WHAT IS BEING ASKED
The task calls for each line of the records below in which the word "copy" appears.
(RECORDS SUPPLIED)
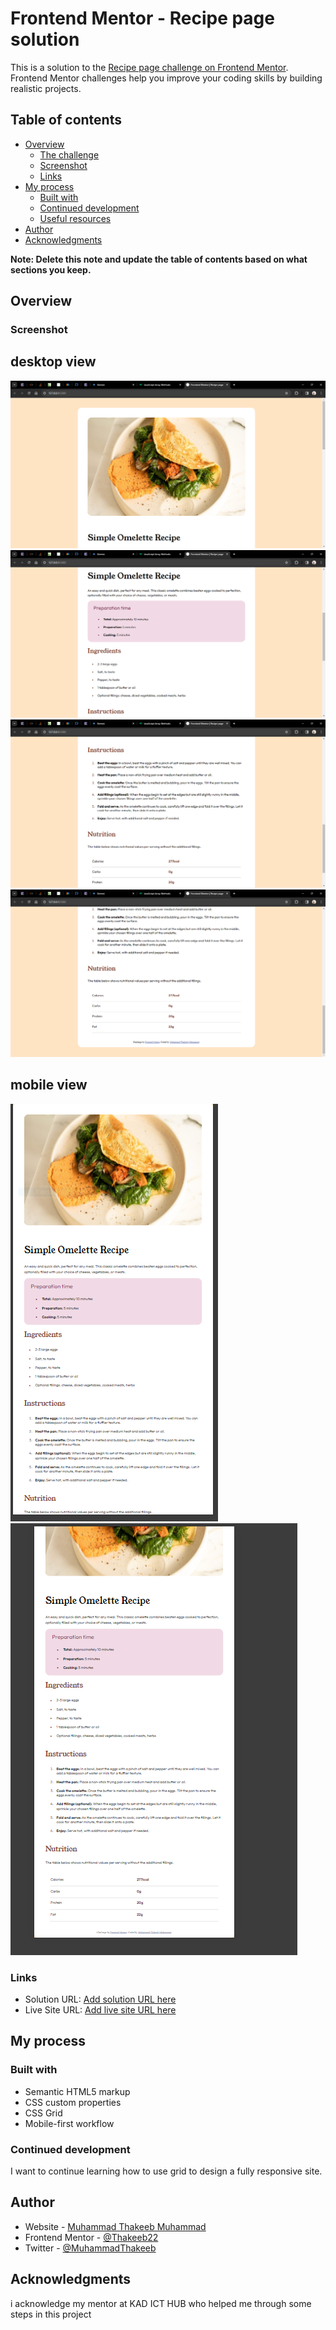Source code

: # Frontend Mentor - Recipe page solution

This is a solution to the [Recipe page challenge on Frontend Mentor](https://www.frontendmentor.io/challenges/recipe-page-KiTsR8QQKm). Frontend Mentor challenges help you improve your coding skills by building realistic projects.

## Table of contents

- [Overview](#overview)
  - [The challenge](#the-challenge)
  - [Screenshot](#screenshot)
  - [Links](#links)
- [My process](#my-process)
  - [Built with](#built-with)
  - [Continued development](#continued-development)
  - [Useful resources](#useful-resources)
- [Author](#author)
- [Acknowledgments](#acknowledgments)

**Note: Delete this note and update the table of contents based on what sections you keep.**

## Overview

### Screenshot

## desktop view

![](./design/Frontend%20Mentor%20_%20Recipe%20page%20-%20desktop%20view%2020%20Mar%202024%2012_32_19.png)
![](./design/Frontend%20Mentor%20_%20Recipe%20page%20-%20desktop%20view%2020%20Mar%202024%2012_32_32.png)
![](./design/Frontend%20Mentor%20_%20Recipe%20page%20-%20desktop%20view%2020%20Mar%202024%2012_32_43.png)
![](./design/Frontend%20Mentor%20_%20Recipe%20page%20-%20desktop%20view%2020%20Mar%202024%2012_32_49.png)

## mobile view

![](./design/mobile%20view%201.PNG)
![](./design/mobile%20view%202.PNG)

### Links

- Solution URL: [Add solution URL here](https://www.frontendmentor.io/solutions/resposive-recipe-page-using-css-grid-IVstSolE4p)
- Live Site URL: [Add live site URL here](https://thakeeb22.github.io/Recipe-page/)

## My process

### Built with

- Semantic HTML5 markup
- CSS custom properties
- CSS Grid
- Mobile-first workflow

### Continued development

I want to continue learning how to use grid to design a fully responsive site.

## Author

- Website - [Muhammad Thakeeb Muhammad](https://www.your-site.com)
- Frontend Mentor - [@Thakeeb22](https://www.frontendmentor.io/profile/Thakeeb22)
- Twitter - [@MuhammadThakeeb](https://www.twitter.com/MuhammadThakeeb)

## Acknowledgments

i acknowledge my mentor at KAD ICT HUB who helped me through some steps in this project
(End RECORDS SUPPLIED)
(RECORDS SUPPLIED)
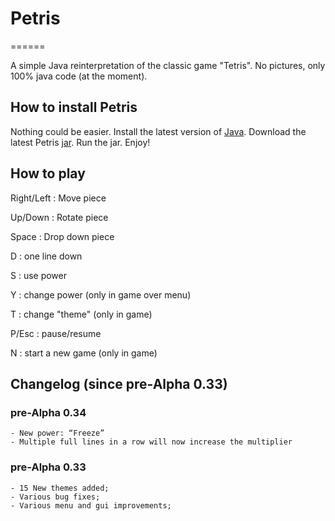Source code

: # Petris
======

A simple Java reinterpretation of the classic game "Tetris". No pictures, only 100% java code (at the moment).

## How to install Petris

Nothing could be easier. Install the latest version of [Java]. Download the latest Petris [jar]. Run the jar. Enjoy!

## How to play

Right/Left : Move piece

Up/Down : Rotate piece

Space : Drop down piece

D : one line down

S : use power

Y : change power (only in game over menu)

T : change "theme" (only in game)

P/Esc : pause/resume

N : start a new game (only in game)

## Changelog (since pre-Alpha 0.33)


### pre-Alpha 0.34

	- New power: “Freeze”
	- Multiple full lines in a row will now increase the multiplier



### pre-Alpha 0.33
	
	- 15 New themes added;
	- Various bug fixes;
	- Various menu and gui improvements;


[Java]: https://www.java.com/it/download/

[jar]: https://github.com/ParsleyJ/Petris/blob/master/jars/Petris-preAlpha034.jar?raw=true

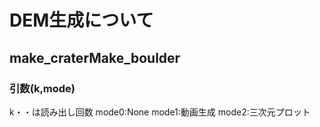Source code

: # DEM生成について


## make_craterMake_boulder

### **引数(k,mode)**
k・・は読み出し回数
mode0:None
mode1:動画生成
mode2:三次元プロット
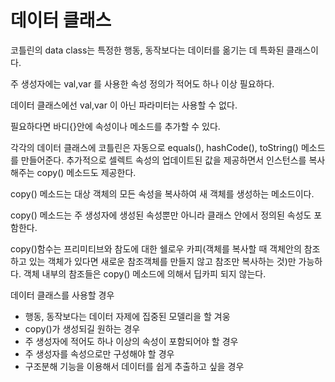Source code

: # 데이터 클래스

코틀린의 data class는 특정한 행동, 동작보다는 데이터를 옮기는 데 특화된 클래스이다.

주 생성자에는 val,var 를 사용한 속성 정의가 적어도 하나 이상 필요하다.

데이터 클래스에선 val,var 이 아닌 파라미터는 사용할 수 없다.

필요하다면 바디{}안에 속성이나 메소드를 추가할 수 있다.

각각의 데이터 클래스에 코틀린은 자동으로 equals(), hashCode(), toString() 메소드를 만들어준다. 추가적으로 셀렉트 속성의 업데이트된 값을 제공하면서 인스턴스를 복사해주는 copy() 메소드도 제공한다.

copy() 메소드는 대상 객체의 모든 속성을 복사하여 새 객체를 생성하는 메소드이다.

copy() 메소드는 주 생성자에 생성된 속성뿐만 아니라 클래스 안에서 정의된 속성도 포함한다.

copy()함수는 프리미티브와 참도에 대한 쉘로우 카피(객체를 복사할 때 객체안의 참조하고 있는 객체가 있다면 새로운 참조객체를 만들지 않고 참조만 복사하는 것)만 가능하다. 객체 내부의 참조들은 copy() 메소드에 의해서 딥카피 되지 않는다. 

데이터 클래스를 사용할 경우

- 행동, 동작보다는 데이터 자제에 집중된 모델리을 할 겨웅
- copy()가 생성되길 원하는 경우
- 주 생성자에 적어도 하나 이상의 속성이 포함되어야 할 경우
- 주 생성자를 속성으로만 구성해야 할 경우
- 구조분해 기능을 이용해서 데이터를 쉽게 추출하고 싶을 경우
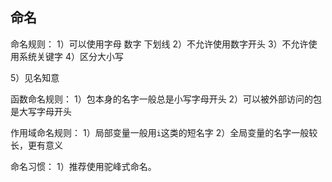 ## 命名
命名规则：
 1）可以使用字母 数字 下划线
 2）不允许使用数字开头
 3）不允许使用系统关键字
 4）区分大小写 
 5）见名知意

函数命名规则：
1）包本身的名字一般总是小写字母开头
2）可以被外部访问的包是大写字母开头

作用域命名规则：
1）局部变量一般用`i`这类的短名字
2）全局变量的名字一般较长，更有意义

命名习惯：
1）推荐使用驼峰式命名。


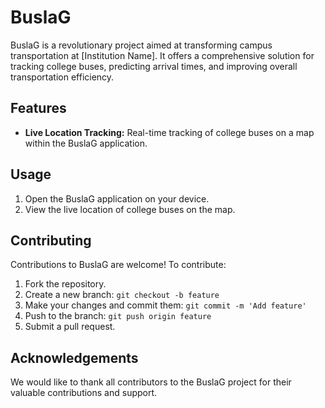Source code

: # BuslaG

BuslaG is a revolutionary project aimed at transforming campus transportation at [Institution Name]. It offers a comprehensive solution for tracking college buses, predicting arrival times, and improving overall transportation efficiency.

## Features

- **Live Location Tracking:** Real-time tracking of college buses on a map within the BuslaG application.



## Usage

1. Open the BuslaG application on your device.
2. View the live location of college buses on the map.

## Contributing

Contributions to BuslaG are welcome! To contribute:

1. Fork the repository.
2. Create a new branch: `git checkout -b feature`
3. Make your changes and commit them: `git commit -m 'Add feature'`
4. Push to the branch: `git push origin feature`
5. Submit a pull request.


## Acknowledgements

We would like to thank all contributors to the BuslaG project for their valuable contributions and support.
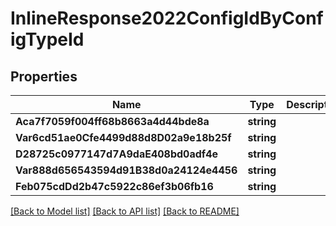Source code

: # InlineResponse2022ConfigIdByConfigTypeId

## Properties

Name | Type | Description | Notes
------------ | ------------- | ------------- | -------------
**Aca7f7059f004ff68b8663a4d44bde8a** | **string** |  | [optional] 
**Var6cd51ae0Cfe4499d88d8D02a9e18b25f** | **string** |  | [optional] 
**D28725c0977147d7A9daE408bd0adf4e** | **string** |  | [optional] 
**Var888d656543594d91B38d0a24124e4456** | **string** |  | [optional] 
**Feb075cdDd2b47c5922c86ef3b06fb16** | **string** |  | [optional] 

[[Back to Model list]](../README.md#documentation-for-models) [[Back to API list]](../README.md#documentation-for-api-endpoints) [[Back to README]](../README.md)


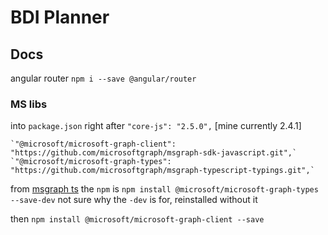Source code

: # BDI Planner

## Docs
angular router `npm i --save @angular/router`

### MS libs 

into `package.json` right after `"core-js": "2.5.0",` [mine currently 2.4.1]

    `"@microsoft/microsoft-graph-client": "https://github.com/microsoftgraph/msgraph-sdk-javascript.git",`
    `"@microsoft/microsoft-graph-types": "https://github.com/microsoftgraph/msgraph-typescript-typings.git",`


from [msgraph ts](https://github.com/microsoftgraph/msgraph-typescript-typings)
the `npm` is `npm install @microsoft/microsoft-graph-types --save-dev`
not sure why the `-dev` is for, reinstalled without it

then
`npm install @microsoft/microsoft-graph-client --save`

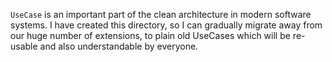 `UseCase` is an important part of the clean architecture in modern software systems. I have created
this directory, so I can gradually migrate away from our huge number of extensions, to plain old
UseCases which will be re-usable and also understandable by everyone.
(End RECORDS SUPPLIED)
(RECORDS SUPPLIED)
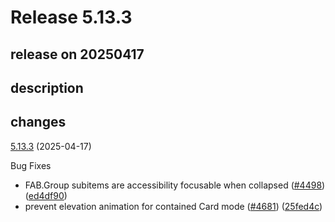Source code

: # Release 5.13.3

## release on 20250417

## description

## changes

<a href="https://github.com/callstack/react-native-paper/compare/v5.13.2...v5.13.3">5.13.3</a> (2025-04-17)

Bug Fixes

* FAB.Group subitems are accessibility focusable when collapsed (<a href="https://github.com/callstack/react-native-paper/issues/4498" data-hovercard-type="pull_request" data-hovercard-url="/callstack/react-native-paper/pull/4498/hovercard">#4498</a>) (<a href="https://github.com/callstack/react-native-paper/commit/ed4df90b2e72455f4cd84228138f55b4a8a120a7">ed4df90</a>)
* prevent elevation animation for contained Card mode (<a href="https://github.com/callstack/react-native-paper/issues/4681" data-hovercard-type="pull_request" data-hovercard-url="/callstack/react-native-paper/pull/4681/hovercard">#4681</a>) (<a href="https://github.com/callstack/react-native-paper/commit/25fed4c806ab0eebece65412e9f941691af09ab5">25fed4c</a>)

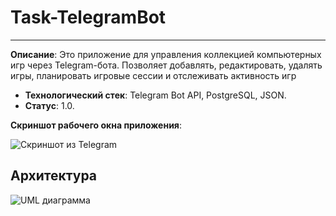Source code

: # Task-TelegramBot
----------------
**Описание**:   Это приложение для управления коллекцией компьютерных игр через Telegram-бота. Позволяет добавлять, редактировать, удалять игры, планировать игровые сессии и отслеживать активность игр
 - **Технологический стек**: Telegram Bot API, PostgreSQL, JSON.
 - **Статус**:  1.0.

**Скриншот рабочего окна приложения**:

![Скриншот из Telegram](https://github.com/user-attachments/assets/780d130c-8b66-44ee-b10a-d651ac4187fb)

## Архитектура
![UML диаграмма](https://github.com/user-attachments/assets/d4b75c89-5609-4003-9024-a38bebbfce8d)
(End RECORDS SUPPLIED)
YOUR SOLUTION
각각의 데이터 클래스에 코틀린은 자동으로 equals(), hashCode(), toString() 메소드를 만들어준다. 추가적으로 셀렉트 속성의 업데이트된 값을 제공하면서 인스턴스를 복사해주는 copy() 메소드도 제공한다.
copy() 메소드는 대상 객체의 모든 속성을 복사하여 새 객체를 생성하는 메소드이다.
copy() 메소드는 주 생성자에 생성된 속성뿐만 아니라 클래스 안에서 정의된 속성도 포함한다.
copy()함수는 프리미티브와 참도에 대한 쉘로우 카피(객체를 복사할 때 객체안의 참조하고 있는 객체가 있다면 새로운 참조객체를 만들지 않고 참조만 복사하는 것)만 가능하다. 객체 내부의 참조들은 copy() 메소드에 의해서 딥카피 되지 않는다. 
- copy()가 생성되길 원하는 경우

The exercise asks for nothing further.